In summary, CCTPRCC is a relatively recently described entity that can be included in the differential diagnosis of renal neoplasms and can be distinguished from pRCC but not ccRCC. Therefore, since CCTPRCC and ccRCC typically behave differently, more work will be needed before management decisions such as active surveillance can be made on the basis of imaging features alone.

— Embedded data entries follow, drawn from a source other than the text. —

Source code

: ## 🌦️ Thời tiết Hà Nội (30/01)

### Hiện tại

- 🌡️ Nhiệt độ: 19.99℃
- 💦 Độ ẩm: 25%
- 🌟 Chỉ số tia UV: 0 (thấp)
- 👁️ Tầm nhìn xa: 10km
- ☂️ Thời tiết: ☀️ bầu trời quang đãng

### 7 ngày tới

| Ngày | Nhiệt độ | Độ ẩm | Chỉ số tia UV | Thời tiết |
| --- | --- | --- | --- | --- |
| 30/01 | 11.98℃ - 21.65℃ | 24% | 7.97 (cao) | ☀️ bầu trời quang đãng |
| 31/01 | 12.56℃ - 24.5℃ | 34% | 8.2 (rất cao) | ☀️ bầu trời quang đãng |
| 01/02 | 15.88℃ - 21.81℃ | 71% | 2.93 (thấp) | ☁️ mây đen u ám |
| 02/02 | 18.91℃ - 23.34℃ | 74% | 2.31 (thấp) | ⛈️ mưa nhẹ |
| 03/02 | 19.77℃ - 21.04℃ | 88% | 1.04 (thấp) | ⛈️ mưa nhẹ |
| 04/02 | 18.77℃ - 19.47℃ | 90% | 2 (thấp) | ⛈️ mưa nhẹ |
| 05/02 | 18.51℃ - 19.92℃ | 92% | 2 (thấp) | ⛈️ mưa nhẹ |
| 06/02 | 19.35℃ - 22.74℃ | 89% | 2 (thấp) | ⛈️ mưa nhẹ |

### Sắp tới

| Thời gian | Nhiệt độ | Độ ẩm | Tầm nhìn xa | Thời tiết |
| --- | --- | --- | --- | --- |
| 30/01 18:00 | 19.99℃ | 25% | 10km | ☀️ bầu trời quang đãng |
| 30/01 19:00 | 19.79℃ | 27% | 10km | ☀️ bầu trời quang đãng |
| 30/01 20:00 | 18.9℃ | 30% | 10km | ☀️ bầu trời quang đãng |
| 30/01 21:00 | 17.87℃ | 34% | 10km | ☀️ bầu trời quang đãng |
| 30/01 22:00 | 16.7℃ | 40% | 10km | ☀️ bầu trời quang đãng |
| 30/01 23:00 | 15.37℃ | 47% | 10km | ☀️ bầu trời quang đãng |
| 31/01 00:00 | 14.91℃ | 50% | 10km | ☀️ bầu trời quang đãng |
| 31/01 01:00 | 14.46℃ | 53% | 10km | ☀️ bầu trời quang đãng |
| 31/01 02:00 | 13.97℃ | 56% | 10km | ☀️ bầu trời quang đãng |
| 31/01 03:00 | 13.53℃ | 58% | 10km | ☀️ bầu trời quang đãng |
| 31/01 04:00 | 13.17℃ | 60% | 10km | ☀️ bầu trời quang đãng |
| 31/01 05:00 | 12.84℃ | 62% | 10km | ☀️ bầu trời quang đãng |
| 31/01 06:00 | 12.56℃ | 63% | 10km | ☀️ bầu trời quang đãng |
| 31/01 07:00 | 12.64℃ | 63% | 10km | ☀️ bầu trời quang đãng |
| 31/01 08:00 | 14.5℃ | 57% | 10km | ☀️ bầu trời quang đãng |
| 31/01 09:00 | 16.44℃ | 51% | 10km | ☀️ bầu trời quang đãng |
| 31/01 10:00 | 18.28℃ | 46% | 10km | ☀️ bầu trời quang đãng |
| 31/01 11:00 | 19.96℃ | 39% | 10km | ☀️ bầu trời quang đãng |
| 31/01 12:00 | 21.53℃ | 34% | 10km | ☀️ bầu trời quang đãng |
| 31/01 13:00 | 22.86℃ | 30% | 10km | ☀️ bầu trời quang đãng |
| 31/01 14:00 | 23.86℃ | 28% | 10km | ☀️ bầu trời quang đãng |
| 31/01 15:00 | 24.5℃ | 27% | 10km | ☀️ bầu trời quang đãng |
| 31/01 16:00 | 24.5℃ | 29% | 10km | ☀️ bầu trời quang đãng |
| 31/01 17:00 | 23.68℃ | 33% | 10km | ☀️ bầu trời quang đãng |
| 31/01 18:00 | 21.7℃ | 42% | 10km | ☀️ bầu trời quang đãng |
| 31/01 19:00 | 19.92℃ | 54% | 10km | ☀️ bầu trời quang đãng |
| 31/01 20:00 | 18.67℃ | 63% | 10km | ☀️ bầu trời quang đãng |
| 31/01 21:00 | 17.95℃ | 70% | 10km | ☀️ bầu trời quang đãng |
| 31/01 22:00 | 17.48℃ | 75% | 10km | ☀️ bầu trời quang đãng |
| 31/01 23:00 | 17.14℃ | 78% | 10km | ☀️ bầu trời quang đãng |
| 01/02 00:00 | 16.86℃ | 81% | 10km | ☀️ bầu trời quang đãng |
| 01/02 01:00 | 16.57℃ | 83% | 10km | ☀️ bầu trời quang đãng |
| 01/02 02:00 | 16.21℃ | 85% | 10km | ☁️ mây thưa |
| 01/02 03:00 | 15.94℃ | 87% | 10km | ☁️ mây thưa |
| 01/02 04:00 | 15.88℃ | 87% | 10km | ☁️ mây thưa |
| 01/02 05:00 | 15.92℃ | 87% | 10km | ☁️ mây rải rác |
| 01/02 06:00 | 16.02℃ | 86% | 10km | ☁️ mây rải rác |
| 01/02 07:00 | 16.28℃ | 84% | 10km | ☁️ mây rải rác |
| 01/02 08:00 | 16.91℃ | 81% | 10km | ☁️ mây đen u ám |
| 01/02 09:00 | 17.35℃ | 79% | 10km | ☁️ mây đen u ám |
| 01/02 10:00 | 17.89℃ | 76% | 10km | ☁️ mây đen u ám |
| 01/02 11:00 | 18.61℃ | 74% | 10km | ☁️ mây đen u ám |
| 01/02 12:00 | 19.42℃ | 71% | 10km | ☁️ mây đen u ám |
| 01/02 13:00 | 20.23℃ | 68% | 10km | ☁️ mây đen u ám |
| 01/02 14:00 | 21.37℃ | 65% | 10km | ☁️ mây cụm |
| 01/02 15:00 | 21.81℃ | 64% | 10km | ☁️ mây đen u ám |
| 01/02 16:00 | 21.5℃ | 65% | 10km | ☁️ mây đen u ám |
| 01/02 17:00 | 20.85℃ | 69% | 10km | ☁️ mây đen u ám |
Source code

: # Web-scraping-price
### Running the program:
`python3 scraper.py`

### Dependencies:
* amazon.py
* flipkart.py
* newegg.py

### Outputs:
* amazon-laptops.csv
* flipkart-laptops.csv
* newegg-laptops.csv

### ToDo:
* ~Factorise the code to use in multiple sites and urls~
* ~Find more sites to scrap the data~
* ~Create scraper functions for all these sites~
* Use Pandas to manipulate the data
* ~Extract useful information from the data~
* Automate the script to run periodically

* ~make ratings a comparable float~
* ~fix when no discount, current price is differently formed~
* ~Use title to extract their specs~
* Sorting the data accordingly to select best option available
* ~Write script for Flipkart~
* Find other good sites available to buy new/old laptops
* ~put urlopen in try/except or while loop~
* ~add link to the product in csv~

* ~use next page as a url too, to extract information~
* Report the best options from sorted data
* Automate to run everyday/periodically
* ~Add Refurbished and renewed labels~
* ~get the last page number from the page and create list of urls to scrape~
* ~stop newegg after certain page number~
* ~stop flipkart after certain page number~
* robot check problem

Additional imaging research may be helpful; in addition to diffusion-weighted imaging, IV contrast material dynamics, shown to distinguish other renal neoplasm subtypes [22, 23, 2528] may help distinguish CCTPRCC from ccRCC. Nevertheless, the results of our analysis could serve as the foundation for additional studies on the use of imaging to differentiate the recently described CCTPRCC from other RCC subtypes. Finally, a radiology–pathology correlation study would help understand the pathologic correlates of the imaging features of these subtypes.